312
December 1986
Family: Rhabdoviridae
Genus: Cytorhabdovirus
Species: Barley yellow striate mosaic virus
Acronym: BYSMV


Barley yellow striate mosaic virus

R. G. Milne
Istituto di Fitovirologia del CNR, Via Vigliani 104, I-10135 Torino, Italy

M. Conti
Istituto di Fitovirologia del CNR, Via Vigliani 104, I-10135 Torino, Italy

Contents

Introduction
Main Diseases
Geographical Distribution
Host Range and Symptomatology
Strains
Transmission by Vectors
Transmission through Seed
Transmission by Grafting
Transmission by Dodder
Serology
Nucleic Acid Hybridization
Relationships
Stability in Sap
Purification
Properties of Particles
Particle Structure
Particle Composition
Properties of Infective Nucleic Acid
Molecular Structure
Genome Properties
Satellites
Relations with Cells and Tissues
Ecology and Control
Notes
References
Acknowledgements
Figures

Introduction

Described by Conti (1969a) and Signoret et al. (1972).

Synonyms:

Wheat chlorotic streak virus (Signoret et al., 1976)
Wheat chlorotic streak mosaic virus (Signoret et al., 1977)
Cereal striate mosaic virus (Matthews, 1982)

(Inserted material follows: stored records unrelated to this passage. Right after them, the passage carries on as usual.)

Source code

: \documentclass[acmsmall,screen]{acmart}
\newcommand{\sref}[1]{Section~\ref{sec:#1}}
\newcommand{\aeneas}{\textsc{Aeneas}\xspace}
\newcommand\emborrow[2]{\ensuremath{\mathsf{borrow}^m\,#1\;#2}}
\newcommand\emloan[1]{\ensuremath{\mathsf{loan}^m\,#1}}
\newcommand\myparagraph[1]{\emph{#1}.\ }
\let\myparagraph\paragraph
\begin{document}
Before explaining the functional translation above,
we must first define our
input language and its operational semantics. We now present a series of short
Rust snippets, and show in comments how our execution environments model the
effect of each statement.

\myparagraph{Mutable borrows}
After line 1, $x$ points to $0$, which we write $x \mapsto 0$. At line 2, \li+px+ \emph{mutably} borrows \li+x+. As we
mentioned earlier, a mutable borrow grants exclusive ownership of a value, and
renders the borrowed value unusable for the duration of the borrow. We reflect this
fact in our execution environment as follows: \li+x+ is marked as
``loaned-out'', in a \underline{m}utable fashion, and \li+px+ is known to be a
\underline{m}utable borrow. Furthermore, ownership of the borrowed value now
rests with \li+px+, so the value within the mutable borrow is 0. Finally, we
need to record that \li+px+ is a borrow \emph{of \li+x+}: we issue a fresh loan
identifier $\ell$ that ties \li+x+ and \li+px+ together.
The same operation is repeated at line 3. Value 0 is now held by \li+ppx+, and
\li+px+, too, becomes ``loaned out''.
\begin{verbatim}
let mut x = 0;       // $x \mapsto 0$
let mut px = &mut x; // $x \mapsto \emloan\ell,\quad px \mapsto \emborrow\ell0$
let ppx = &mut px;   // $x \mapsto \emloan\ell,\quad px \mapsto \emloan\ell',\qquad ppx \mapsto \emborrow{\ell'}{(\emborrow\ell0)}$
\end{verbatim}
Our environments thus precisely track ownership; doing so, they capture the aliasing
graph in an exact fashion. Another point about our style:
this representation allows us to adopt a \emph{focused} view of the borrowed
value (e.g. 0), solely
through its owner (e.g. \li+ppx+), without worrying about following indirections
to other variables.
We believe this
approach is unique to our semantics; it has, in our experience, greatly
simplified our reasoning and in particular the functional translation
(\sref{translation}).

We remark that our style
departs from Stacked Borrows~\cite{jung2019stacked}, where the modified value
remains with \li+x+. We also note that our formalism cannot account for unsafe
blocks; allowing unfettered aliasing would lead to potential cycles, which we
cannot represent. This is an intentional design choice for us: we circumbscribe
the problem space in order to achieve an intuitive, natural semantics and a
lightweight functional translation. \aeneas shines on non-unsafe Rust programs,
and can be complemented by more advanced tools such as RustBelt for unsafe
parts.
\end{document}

A virus with bacilliform particles c. 55 x 330 nm containing RNA, protein and lipid. Not mechanically transmissible to plants but transmitted in the persistent (propagative) manner by planthoppers. Causes a striate mosaic disease in cereals. Infects plants only in the family Gramineae.

Main Diseases

Causes chlorotic stripes or mosaic in winter wheat in northern Italy (Conti, 1972, 1980) and southern France (Signoret et al., 1972, 1976, 1977). Triticum durum (Fig.2), T. compactum and T. aestivum are the most susceptible species. The disease is of little economic importance but incidence has ranged from 5 to 8% in winter wheat. Also causes chlorotic striping in maize in Morocco (Lockhart & Elyamani, 1983). Originally transmitted experimentally by naturally infected hoppers to barley but causes no economically important disease in this crop.

Geographical Distribution

Reported from Italy, France, Morocco and Australia, where the MS strain occurs in maize (see Strains).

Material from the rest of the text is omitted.